Since this dataframe has each set of probabilities stacked, the number of rows in the dataframe will be \(\text{# of sets } \times n\), where \(n\) is the number of observations per set. For example, in the data frame above, there are 5 sets (original, MLE, 95%, 90%, and 80% boldness-recalibration) with 868 observations total. So the length of the dataframe is 5 * 868 = 4340. This is confirmed below.

nrow(lp$df)
> [1] 4340

Now with this dataframe saved, we can pass it back via df without needing to specify x or y and we get the same plot as before, but much more quickly. This functionality makes it easier to make cosmetic adjustments to your plot without needing to wait for computations under the hood.

lineplot(df=lp$df, t_levels=c(0.95, 0.9, 0.8))

Users can also choose to omit specific boldness-recalibration sets even if they are included in df. In the code below, we omit the 90% and 80% boldness-recalibrated sets by only setting t_levels=0.95.

lineplot(df=lp$df, t_levels=c(0.95))

Omitting the Original or MLE-Recalibrated sets from plotting via plot_original and plot_MLE

To omit either the original set or the MLE-recalibrated set from plotting, users can specify plot_original=FALSE or plot_MLE=FALSE, respectively. Below is an example of omitting the original set by setting plot_original=FALSE while plotting the MLE-recalibrated and boldness-recalibration sets returned in df above.
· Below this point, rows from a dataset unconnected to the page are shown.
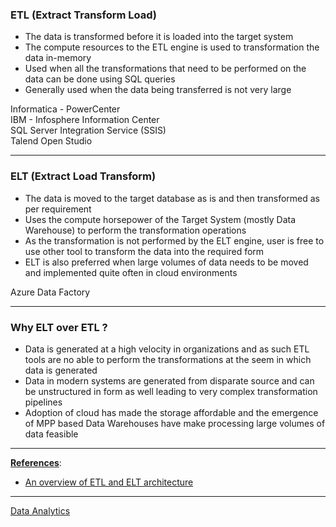 ### ETL (Extract Transform Load)

* The data is transformed before it is loaded into the target system
* The compute resources to the ETL engine is used to transformation the data in-memory
* Used when all the transformations that need to be performed on the data can be done using SQL queries
* Generally used when the data being transferred is not very large

Informatica - PowerCenter  
IBM - Infosphere Information Center  
SQL Server Integration Service (SSIS)  
Talend Open Studio

---

### ELT (Extract Load Transform)

* The data is moved to the target database as is and then transformed as per requirement
* Uses the compute horsepower of the Target System (mostly Data Warehouse) to perform the transformation operations
* As the transformation is not performed by the ELT engine, user is free to use other tool to transform the data into the required form
* ELT is also preferred when large volumes of data needs to be moved and implemented quite often in cloud environments

Azure Data Factory

---

### Why ELT over ETL ?

* Data is generated at a high velocity in organizations and as such ETL tools are no able to perform the transformations at the seem in which data is generated
* Data in modern systems are generated from disparate source and can be unstructured in form as well leading to very complex transformation pipelines
* Adoption of cloud has made the storage affordable and the emergence of MPP based Data Warehouses have make processing large volumes of data feasible

---

**<u>References</u>**:

* [An overview of ETL and ELT architecture](https://www.sqlshack.com/an-overview-of-etl-and-elt-architecture/)

---

[Data Analytics](../Data%20Analytics.md)
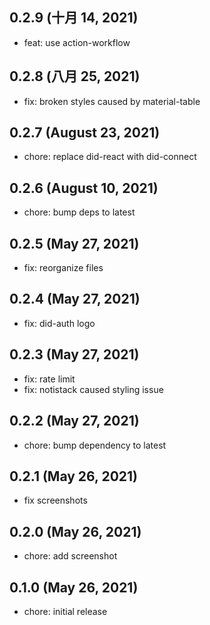 ## 0.2.9 (十月 14, 2021)

- feat: use action-workflow

## 0.2.8 (八月 25, 2021)

- fix: broken styles caused by material-table

## 0.2.7 (August 23, 2021)

- chore: replace did-react with did-connect

## 0.2.6 (August 10, 2021)

- chore: bump deps to latest

## 0.2.5 (May 27, 2021)

- fix: reorganize files

## 0.2.4 (May 27, 2021)

- fix: did-auth logo

## 0.2.3 (May 27, 2021)

- fix: rate limit
- fix: notistack caused styling issue

## 0.2.2 (May 27, 2021)

- chore: bump dependency to latest

## 0.2.1 (May 26, 2021)

- fix screenshots

## 0.2.0 (May 26, 2021)

- chore: add screenshot

## 0.1.0 (May 26, 2021)

- chore: initial release
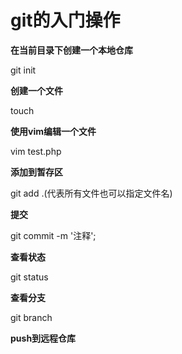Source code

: # git的入门操作
**在当前目录下创建一个本地仓库**

git init

**创建一个文件**

touch

**使用vim编辑一个文件**

vim test.php

**添加到暂存区**

git add .(代表所有文件也可以指定文件名)

**提交**

git commit -m '注释';

**查看状态**

git status

**查看分支**

git branch

**push到远程仓库**
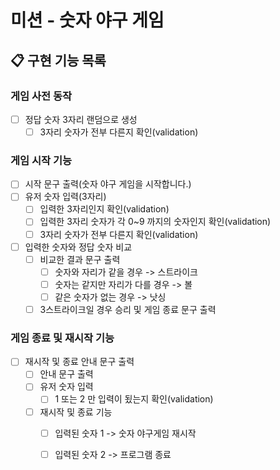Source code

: # 미션 - 숫자 야구 게임

## 📋 구현 기능 목록

### 게임 사전 동작
- [ ] 정답 숫자 3자리 랜덤으로 생성
    -  [ ] 3자리 숫자가 전부 다른지 확인(validation)

### 게임 시작 기능
- [ ] 시작 문구 출력(숫자 야구 게임을 시작합니다.)
- [ ] 유저 숫자 입력(3자리)
    - [ ] 입력한 3자리인지 확인(validation)
    - [ ] 입력한 3자리 숫자가 각 0~9 까지의 숫자인지 확인(validation)
    - [ ] 3자리 숫자가 전부 다른지 확인(validation)

- [ ] 입력한 숫자와 정답 숫자 비교
    - [ ] 비교한 결과 문구 출력
        - [ ] 숫자와 자리가 같을 경우 -> 스트라이크
        - [ ] 숫자는 같지만 자리가 다를 경우 -> 볼
        - [ ] 같은 숫자가 없는 경우 -> 낫싱
    -[ ] 3스트라이크일 경우 승리 및 게임 종료 문구 출력

### 게임 종료 및 재시작 기능

-[ ] 재시작 및 종료 안내 문구 출력
    - [ ] 안내 문구 출력
    - [ ] 유저 숫자 입력
        - [ ] 1 또는 2 만 입력이 됬는지 확인(validation)
    - [ ] 재시작 및 종료 기능
      - [ ] 입력된 숫자 1 -> 숫자 야구게임 재시작
      - [ ] 입력된 숫자 2 -> 프로그램 종료
    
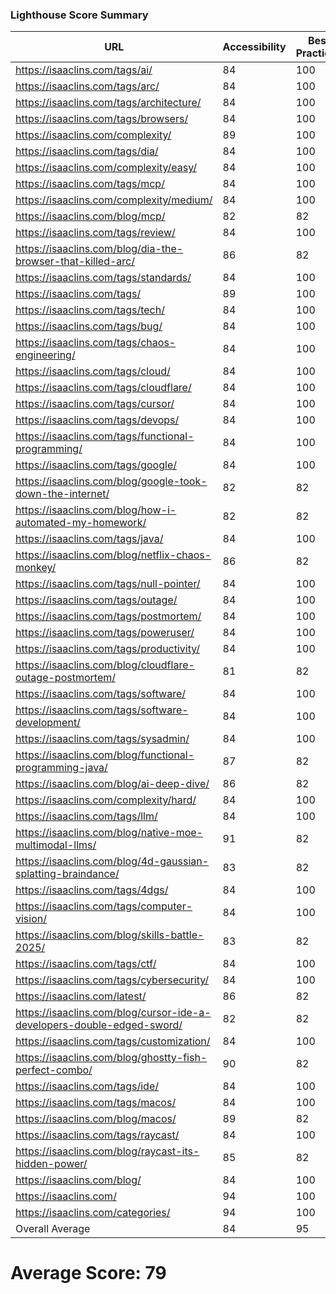 ### Lighthouse Score Summary
| URL | Accessibility | Best Practices | Performance | SEO |
|-----|---------------|----------------|-------------|-----|
| https://isaaclins.com/tags/ai/ | 84 | 100 | 44 | 90 |
| https://isaaclins.com/tags/arc/ | 84 | 100 | 48 | 90 |
| https://isaaclins.com/tags/architecture/ | 84 | 100 | 47 | 90 |
| https://isaaclins.com/tags/browsers/ | 84 | 100 | 47 | 90 |
| https://isaaclins.com/complexity/ | 89 | 100 | 48 | 90 |
| https://isaaclins.com/tags/dia/ | 84 | 100 | 47 | 90 |
| https://isaaclins.com/complexity/easy/ | 84 | 100 | 48 | 90 |
| https://isaaclins.com/tags/mcp/ | 84 | 100 | 48 | 90 |
| https://isaaclins.com/complexity/medium/ | 84 | 100 | 47 | 90 |
| https://isaaclins.com/blog/mcp/ | 82 | 82 | 36 | 100 |
| https://isaaclins.com/tags/review/ | 84 | 100 | 48 | 90 |
| https://isaaclins.com/blog/dia-the-browser-that-killed-arc/ | 86 | 82 | 43 | 100 |
| https://isaaclins.com/tags/standards/ | 84 | 100 | 48 | 90 |
| https://isaaclins.com/tags/ | 89 | 100 | 48 | 90 |
| https://isaaclins.com/tags/tech/ | 84 | 100 | 48 | 90 |
| https://isaaclins.com/tags/bug/ | 84 | 100 | 47 | 90 |
| https://isaaclins.com/tags/chaos-engineering/ | 84 | 100 | 47 | 90 |
| https://isaaclins.com/tags/cloud/ | 84 | 100 | 47 | 90 |
| https://isaaclins.com/tags/cloudflare/ | 84 | 100 | 47 | 90 |
| https://isaaclins.com/tags/cursor/ | 84 | 100 | 47 | 90 |
| https://isaaclins.com/tags/devops/ | 84 | 100 | 47 | 90 |
| https://isaaclins.com/tags/functional-programming/ | 84 | 100 | 48 | 90 |
| https://isaaclins.com/tags/google/ | 84 | 100 | 48 | 90 |
| https://isaaclins.com/blog/google-took-down-the-internet/ | 82 | 82 | 37 | 100 |
| https://isaaclins.com/blog/how-i-automated-my-homework/ | 82 | 82 | 42 | 100 |
| https://isaaclins.com/tags/java/ | 84 | 100 | 48 | 90 |
| https://isaaclins.com/blog/netflix-chaos-monkey/ | 86 | 82 | 37 | 100 |
| https://isaaclins.com/tags/null-pointer/ | 84 | 100 | 48 | 90 |
| https://isaaclins.com/tags/outage/ | 84 | 100 | 48 | 90 |
| https://isaaclins.com/tags/postmortem/ | 84 | 100 | 48 | 90 |
| https://isaaclins.com/tags/poweruser/ | 84 | 100 | 47 | 90 |
| https://isaaclins.com/tags/productivity/ | 84 | 100 | 47 | 90 |
| https://isaaclins.com/blog/cloudflare-outage-postmortem/ | 81 | 82 | 42 | 100 |
| https://isaaclins.com/tags/software/ | 84 | 100 | 47 | 90 |
| https://isaaclins.com/tags/software-development/ | 84 | 100 | 47 | 90 |
| https://isaaclins.com/tags/sysadmin/ | 84 | 100 | 48 | 90 |
| https://isaaclins.com/blog/functional-programming-java/ | 87 | 82 | 43 | 100 |
| https://isaaclins.com/blog/ai-deep-dive/ | 86 | 82 | 34 | 100 |
| https://isaaclins.com/complexity/hard/ | 84 | 100 | 47 | 90 |
| https://isaaclins.com/tags/llm/ | 84 | 100 | 47 | 90 |
| https://isaaclins.com/blog/native-moe-multimodal-llms/ | 91 | 82 | 41 | 100 |
| https://isaaclins.com/blog/4d-gaussian-splatting-braindance/ | 83 | 82 | 45 | 100 |
| https://isaaclins.com/tags/4dgs/ | 84 | 100 | 48 | 90 |
| https://isaaclins.com/tags/computer-vision/ | 84 | 100 | 47 | 90 |
| https://isaaclins.com/blog/skills-battle-2025/ | 83 | 82 | 46 | 100 |
| https://isaaclins.com/tags/ctf/ | 84 | 100 | 48 | 90 |
| https://isaaclins.com/tags/cybersecurity/ | 84 | 100 | 47 | 90 |
| https://isaaclins.com/latest/ | 86 | 82 | 43 | 100 |
| https://isaaclins.com/blog/cursor-ide-a-developers-double-edged-sword/ | 82 | 82 | 47 | 100 |
| https://isaaclins.com/tags/customization/ | 84 | 100 | 47 | 90 |
| https://isaaclins.com/blog/ghostty-fish-perfect-combo/ | 90 | 82 | 47 | 100 |
| https://isaaclins.com/tags/ide/ | 84 | 100 | 47 | 90 |
| https://isaaclins.com/tags/macos/ | 84 | 100 | 47 | 90 |
| https://isaaclins.com/blog/macos/ | 89 | 82 | 47 | 100 |
| https://isaaclins.com/tags/raycast/ | 84 | 100 | 46 | 90 |
| https://isaaclins.com/blog/raycast-its-hidden-power/ | 85 | 82 | 47 | 100 |
| https://isaaclins.com/blog/ | 84 | 100 | 47 | 90 |
| https://isaaclins.com/ | 94 | 100 | 47 | 80 |
| https://isaaclins.com/categories/ | 94 | 100 | 47 | 90 |
| Overall Average | 84 | 95 | 45 | 92 |

# Average Score: 79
lineplot(df=lp$df, t_levels=c(0.95, 0.9, 0.8), plot_original=FALSE)

Cosmetic Adjustments

A key difference in how this plot is created compared to plot_params() is that it uses ggplot2 instead of base R graphics. Users of lineplot() have quite a few options for making cosmetic changes to these plots. The first set of options we’ll discuss are those related to the points and lines already present on the lineplot. To modify the appearance of the points, users can pass options to geom_point() via a list to ggpoint_options. For example, the code below shows how to change the shape and size of the points.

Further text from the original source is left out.